Data Lake Management Innovations
When designed and managed properly, a data lake can enable faster, more trusted big data analytics.
- By Philip Russom
- January 23, 2017
I recently spoke in a webinar run by Informatica Corporation, sharing the stage with Informatica's Murthy Mathiprakasam and Cognizant's Tavo De Leon. We three had an interactive conversation about the technology and business requirements of data lakes as faced today by data management professionals and the organizations they serve.
There's a lot to say about data lakes, but I focused on the roles played by metadata and data governance because these are two of the most pressing requirements. Below I've summarized my portion of the webinar.
The data lake is about earlier data ingestion and later data preparation on the fly.

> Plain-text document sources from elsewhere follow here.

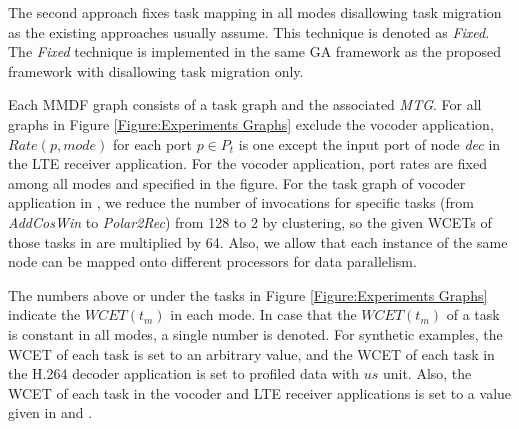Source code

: \documentclass[prodmode,acmtecs]{acmsmall}
\begin{document}
The second approach fixes task mapping in all modes disallowing task migration as the existing approaches usually assume. This technique is denoted as \textit{Fixed}. The \textit{Fixed} technique is implemented in the same GA framework as the proposed framework with disallowing task migration only.

Each MMDF graph consists of a task graph and the associated \textit{MTG}. For all graphs in Figure \ref{Figure:Experiments Graphs} exclude the vocoder application, $Rate(p, mode)$ for each port $p \in P_t$ is one except the input port of node \textit{dec} in the LTE receiver application. For the vocoder application, port rates are fixed among all modes and specified in the figure. For the task graph of vocoder application in \cite{Zhai:2015}, we reduce the number of invocations for specific tasks (from \textit{AddCosWin} to \textit{Polar2Rec}) from 128 to 2 by clustering, so the given WCETs of those tasks in \cite{Zhai:2015} are multiplied by 64. Also, we allow that each instance of the same node can be mapped onto different processors for data parallelism.

The numbers above or under the tasks in Figure \ref{Figure:Experiments Graphs} indicate the $WCET(t_m)$ in each mode. In case that the $WCET(t_m)$ of a task is constant in all modes, a single number is denoted. For synthetic examples, the WCET of each task is set to an arbitrary value, and the WCET of each task in the H.264 decoder application is set to profiled data with $us$ unit. Also, the WCET of each task in the vocoder and LTE receiver applications is set to a value given in \cite{Zhai:2015} and \cite{Siyoum:2011}.
\end{document}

A data lake ingests data in its raw, original state, straight from data sources, with little or no cleansing, standardization, remodeling, or transformation. Data management best practices can then be applied flexibly later as diverse use cases demand.
Data in a lake can be improved on the fly during exploration (for ad hoc discovery and analytics), at intermediate stages to prep data for recurring tasks (such as reporting and performance management), or much later (as new analytics applications are envisioned).
Many other scenarios are possible, too, with evolving data lake practices. However, the trend is toward doing less "pre-preparation" of data so that data "discovery zones" are updated with data in an agile manner. Note that some data preparation is still in use but nowhere near the extreme level seen for warehouses and reports. The early ingestion of data means that operational data is captured and made available as soon as possible, and yet the data is still prepped so that it's fit for the intended purposes of exploration, discovery, and analytics.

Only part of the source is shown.